Michael Stewart, an ATEC senior who helped design the game, said months of research were conducted to discover the mass of asteroids that actually come into contact with the Earth.

He said the few that do are often small and burn up if they happen to make it into the atmosphere. That forced the team to take some creative control and make the asteroids in the game range from the size of a whale to the size of Mt. Everest.

“The larger (asteroids) are harder to move because they have more mass,” said Brian Chancellor ATEC graduate student and fellow game designer. “If we did it realistically, to a scale and how many asteroids hit the Earth, it would be a very slow, dull game.”

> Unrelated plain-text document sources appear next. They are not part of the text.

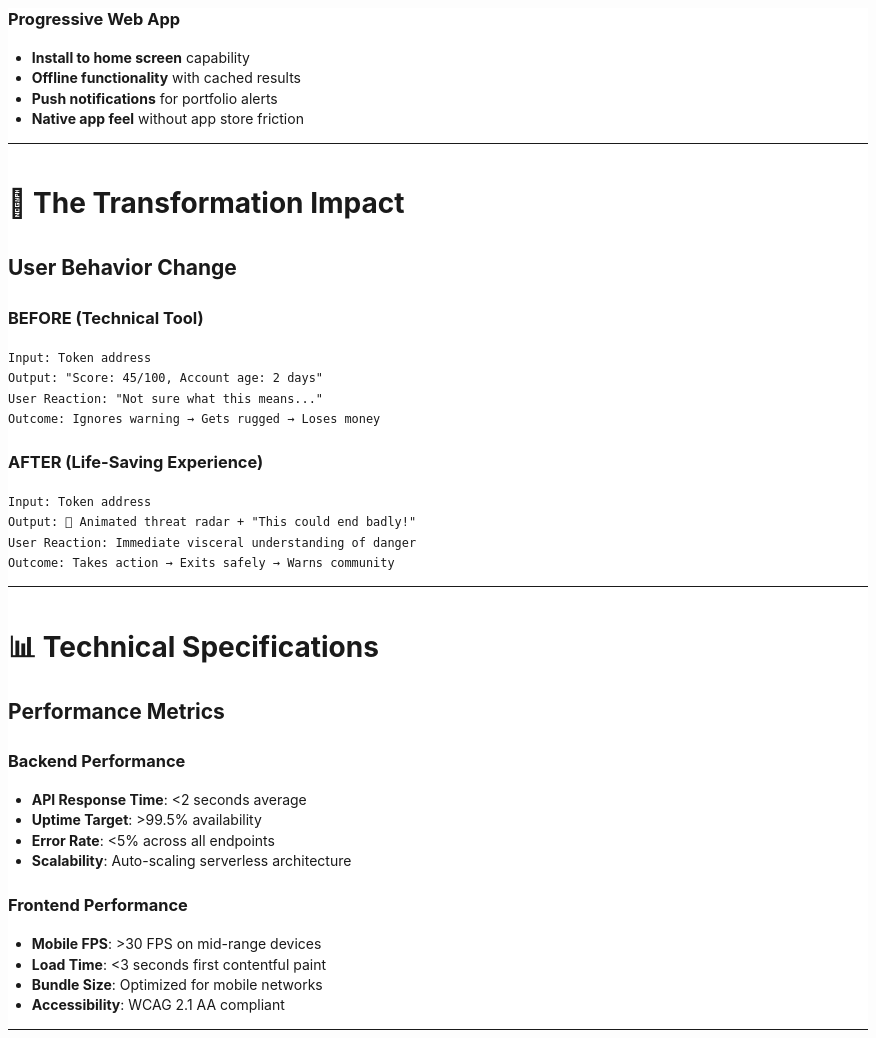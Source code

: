 ### **Progressive Web App**
- **Install to home screen** capability
- **Offline functionality** with cached results
- **Push notifications** for portfolio alerts
- **Native app feel** without app store friction

---

# 🎯 The Transformation Impact

## **User Behavior Change**

### **BEFORE (Technical Tool)**
```
Input: Token address
Output: "Score: 45/100, Account age: 2 days"
User Reaction: "Not sure what this means..."
Outcome: Ignores warning → Gets rugged → Loses money
```

### **AFTER (Life-Saving Experience)**
```
Input: Token address
Output: 🚨 Animated threat radar + "This could end badly!"
User Reaction: Immediate visceral understanding of danger
Outcome: Takes action → Exits safely → Warns community
```

---

# 📊 Technical Specifications

## **Performance Metrics**

### **Backend Performance**
- **API Response Time**: <2 seconds average
- **Uptime Target**: >99.5% availability
- **Error Rate**: <5% across all endpoints
- **Scalability**: Auto-scaling serverless architecture

### **Frontend Performance**
- **Mobile FPS**: >30 FPS on mid-range devices
- **Load Time**: <3 seconds first contentful paint
- **Bundle Size**: Optimized for mobile networks
- **Accessibility**: WCAG 2.1 AA compliant

---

Stop the Hogs and PollinNation both use touch-screen tablets to deal with invasive species and the rapid loss of pollinating bee populations.

Luckey, who was one of the lead designers for Stop the Hogs, said the goal of the game was to present players with a realistic situation in which they have to slow down the spread of feral hogs across the country side.

He said the hogs spread across a grid that is the gamer’s farmland and they use three different control methods that are accurate to real life. These include trapping, poison, and fencing.

The museum wanted the game play to reflect real life scenarios, Luckey said. This means that players cannot actually “beat” the hogs, but only dwindle their numbers. This also means that if players use poison too much, then their land will start to feel the negative effects of the toxins.

All of the games were put together entirely by the students in class. While there was oversight of the work they were doing by their professors, it was mostly hands-off.

“That’s what’s really kind of cool about it,” Stewart said. “(The faculty) would give reviews about what they see at the museum, but essentially it’s like, next week, ‘What did ya’ll do? What did ya’ll do to fix this problem?’”

The exhibit also served as a way for the students to get their games published, something the team members saw as a huge plus.

It gave the young designers the chance to put their name on a developed game that is actually played by people. It also allowed the team to create a game for an actual client with specific standards as opposed to simply one that is just created off of the desires of the developers alone.

“Usually, it’s us deciding what we do,” Luckey said. “Working with a client is very good experience.”

He said every member in the class wanted to be a game designer. Matthews said this opportunity, as a whole, was a great chance to help in achieving that goal.

“The fact that our pictures are in the museum right now is a pretty phenomenal experience,” Matthews said. “We’re actually getting something out there and that, to me, is development.”